Ella nos ama con un corazón puro. Decía el Padre José Kentenich: “El amor de María es desinteresado y puro y no se deja turbar por la ingratitud. Esperamos que Ella nos transforme en Cristo. Y así nos utilice como instrumentos”[1].
Un amor que nos educa, nos cambia, y nos une profundamente a Dios. Nos enseña amar con madurez, sin egoísmo.
Decía el Padre Kentenich: “Ella es el constante, el personificado movimiento hacia Cristo. Llamamos a María algunas veces en este sentido el remolino de Cristo, una catarata de Cristo. Quien llega hasta María es arrastrado por Ella como por un remolino que impulsa hacia Cristo y hacia la Santísima Trinidad. No puede escaparse de ese remolino. Si yo caigo en un remolino soy arrastrado con fuerza por este”[2].
Sellar una alianza de amor con María nos hace dóciles instrumentos en las manos de Dios. Más aún, nos conduce al corazón del Cristo, al corazón del Padre. Es el remolino que nos lleva al corazón de la Trinidad.
María es hija del Dios Trino, vive en el Dios Trino y nos lleva continuamente allí. Amar a María es aprender a amar a Dios. A veces algunas personas ven un obstáculo en María para amar a Dios. No es tal obstáculo. Amar cálidamente a María es amar a Dios. Es el camino directo al corazón de Dios.
Amar a la Trinidad lo conseguimos en el corazón de María. En ese corazón en el que el Verbo se hizo carne. Allí María aprendió a amar como hija, como niña dócil. Allí Ella aprendió a nadar en la misericordia de Dios. Aprendió a vivir en Dios cada día de su vida.
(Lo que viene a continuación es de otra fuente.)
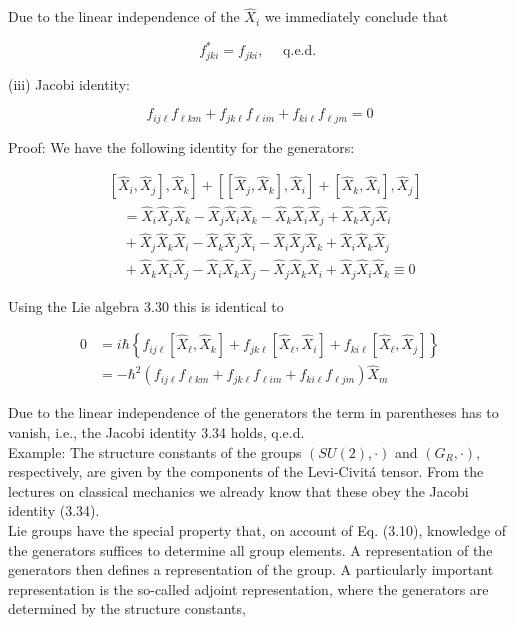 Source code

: \documentclass[10pt, letterpaper]{article}
\begin{document}
Due to the linear independence of the $\hat{X}_{i}$ we immediately conclude that

$$
f_{j k i}^{*}=f_{j k i}, \quad \text { q.e.d. }
$$

(iii) Jacobi identity:

$$
f_{i j \ell} f_{\ell k m}+f_{j k \ell} f_{\ell i m}+f_{k i \ell} f_{\ell j m}=0
$$

Proof: We have the following identity for the generators:

$$
\begin{aligned}
& \left.\left.\left[\hat{X}_{i}, \hat{X}_{j}\right], \hat{X}_{k}\right]+\left[\left[\hat{X}_{j}, \hat{X}_{k}\right], \hat{X}_{i}\right]+\left[\hat{X}_{k}, \hat{X}_{i}\right], \hat{X}_{j}\right] \\
& \quad=\hat{X}_{i} \hat{X}_{j} \hat{X}_{k}-\hat{X}_{j} \hat{X}_{i} \hat{X}_{k}-\hat{X}_{k} \hat{X}_{i} \hat{X}_{j}+\hat{X}_{k} \hat{X}_{j} \hat{X}_{i} \\
& \quad+\hat{X}_{j} \hat{X}_{k} \hat{X}_{i}-\hat{X}_{k} \hat{X}_{j} \hat{X}_{i}-\hat{X}_{i} \hat{X}_{j} \hat{X}_{k}+\hat{X}_{i} \hat{X}_{k} \hat{X}_{j} \\
& \quad+\hat{X}_{k} \hat{X}_{i} \hat{X}_{j}-\hat{X}_{i} \hat{X}_{k} \hat{X}_{j}-\hat{X}_{j} \hat{X}_{k} \hat{X}_{i}+\hat{X}_{j} \hat{X}_{i} \hat{X}_{k} \equiv 0
\end{aligned}
$$

Using the Lie algebra 3.30 this is identical to

$$
\begin{aligned}
0 & =i \hbar\left\{f_{i j \ell}\left[\hat{X}_{\ell}, \hat{X}_{k}\right]+f_{j k \ell}\left[\hat{X}_{\ell}, \hat{X}_{i}\right]+f_{k i \ell}\left[\hat{X}_{\ell}, \hat{X}_{j}\right]\right\} \\
& =-\hbar^{2}\left(f_{i j \ell} f_{\ell k m}+f_{j k \ell} f_{\ell i m}+f_{k i \ell} f_{\ell j m}\right) \hat{X}_{m}
\end{aligned}
$$

Due to the linear independence of the generators the term in parentheses has to vanish, i.e., the Jacobi identity 3.34 holds, q.e.d.\\
Example: The structure constants of the groups $(S U(2), \cdot)$ and $\left(G_{R}, \cdot\right)$, respectively, are given by the components of the Levi-Civitá tensor. From the lectures on classical mechanics we already know that these obey the Jacobi identity (3.34).\\
Lie groups have the special property that, on account of Eq. (3.10), knowledge of the generators suffices to determine all group elements. A representation of the generators then defines a representation of the group. A particularly important representation is the so-called adjoint representation, where the generators are determined by the structure constants,
\end{document}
Al sumergirnos en el amor de María, nos adentramos en el corazón de Dios. Aprendemos a mirar la vida con los ojos de María. Aprendemos a alegrarnos de nuestra pequeñez, porque Dios se fija en la pequeñez de su hijo.
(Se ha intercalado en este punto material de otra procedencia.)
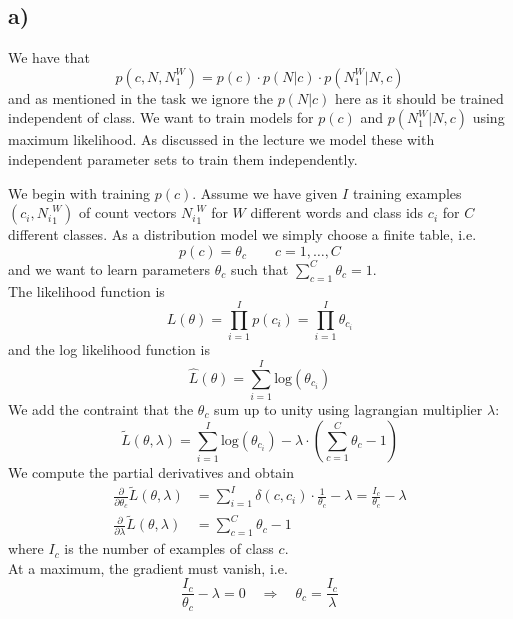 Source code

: \documentclass[%
   11pt,              %
   ngerman,           %
   a4paper,           %
   DIV11,             %
]{scrartcl}%
\begin{document}
\subsection*{a)}
We have that 
\begin{equation*}
	p(c, N, N_1^W) = p(c) \cdot p(N|c) \cdot p(N_1^W|N,c)
\end{equation*}
and as mentioned in the task we ignore the $p(N|c)$ here as it should be trained independent of class. We want to train models for $p(c)$ and $p(N_1^W|N,c)$ using maximum likelihood. As discussed in the lecture we model these with independent parameter sets to train them independently. \par
We begin with training $p(c)$. Assume we have given $I$ training examples $(c_i, {N_i}_1^W)$ of count vectors ${N_i}_1^W$ for $W$ different words and class ids $c_i$ for $C$ different classes. As a distribution model we simply choose a finite table, i.e.
\begin{equation}\label{const}
	p(c) = \theta_c \qquad c = 1,\ldots,C
\end{equation} 
and we want to learn parameters $\theta_c$ such that $\sum_{c=1}^C \theta_c = 1$. \\
The likelihood function is 
\begin{equation*}
	L(\theta) = \prod_{i=1}^I p(c_i) = \prod_{i=1}^I \theta_{c_i}
\end{equation*}
and the log likelihood function is
\begin{equation*}
	\hat{L}(\theta) = \sum_{i=1}^I \text{log}(\theta_{c_i})
\end{equation*}
We add the contraint that the $\theta_c$ sum up to unity using lagrangian multiplier $\lambda$:
\begin{equation*}
	\tilde{L}(\theta, \lambda) = \sum_{i=1}^I \text{log}(\theta_{c_i}) - \lambda \cdot (\sum_{c=1}^C \theta_c - 1)
\end{equation*}
We compute the partial derivatives and obtain
\begin{align*}
	\frac{\partial}{\partial \theta_c} \tilde{L}(\theta, \lambda) &= \sum_{i=1}^I \delta(c,c_i) \cdot \frac{1}{\theta_c} - \lambda = \frac{I_c}{\theta_c} - \lambda \\
	\frac{\partial}{\partial \lambda} \tilde{L}(\theta, \lambda) &= \sum_{c=1}^C \theta_c - 1
\end{align*}
where $I_c$ is the number of examples of class $c$. \\
At a maximum, the gradient must vanish, i.e.
\begin{equation}\label{subs}
	\frac{I_c}{\theta_c} - \lambda = 0 \quad \Rightarrow \quad \theta_c = \frac{I_c}{\lambda}
\end{equation}
\end{document}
María nos enseña a ser niños, para que quepamos en el corazón de Dios Trino. Con su ternura nos cambia, y nos enseña a mirar con ternura a otros.
Decía el Papa Francisco: “Que no nos roben la mirada de María, que es mirada de ternura y mirada que nos fortalece desde dentro. Que esa mirada me ayude a mirar mejor a los demás, a encontrarme con Jesús, a trabajar para ser más hermano, más solidario”[3].
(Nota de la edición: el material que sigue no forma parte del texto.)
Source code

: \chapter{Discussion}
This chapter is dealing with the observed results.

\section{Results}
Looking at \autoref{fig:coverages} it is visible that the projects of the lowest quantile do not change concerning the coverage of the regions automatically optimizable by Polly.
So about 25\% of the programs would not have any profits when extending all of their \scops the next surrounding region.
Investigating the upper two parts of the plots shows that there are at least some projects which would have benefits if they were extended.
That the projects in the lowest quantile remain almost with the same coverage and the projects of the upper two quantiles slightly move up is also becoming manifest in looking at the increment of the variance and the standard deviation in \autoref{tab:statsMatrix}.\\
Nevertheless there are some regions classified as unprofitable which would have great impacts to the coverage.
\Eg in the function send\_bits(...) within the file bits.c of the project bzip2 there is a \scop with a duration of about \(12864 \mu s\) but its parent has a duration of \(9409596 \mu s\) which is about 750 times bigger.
María con su ternura nos enseña a amar desde el corazón de Dios. Nos ayuda a mirar mejor, como Ella, como Dios nos mira. Renovamos nuestro sí a María. Nuestro sí al querer de Dios en nuestra vida.
El amor se renueva cada día, cada mañana, cada noche. El amor se renueva en la prueba, en los momentos de dolor. María nos enseña a amar con un corazón más grande, más libre, más puro. Le pedimos a Ella al acabar su mes, que nos enseñe a dejarnos hacer de nuevo en sus manos de Madre. Que sea nuestro remolino que nos adentre en lo más hondo de Dios.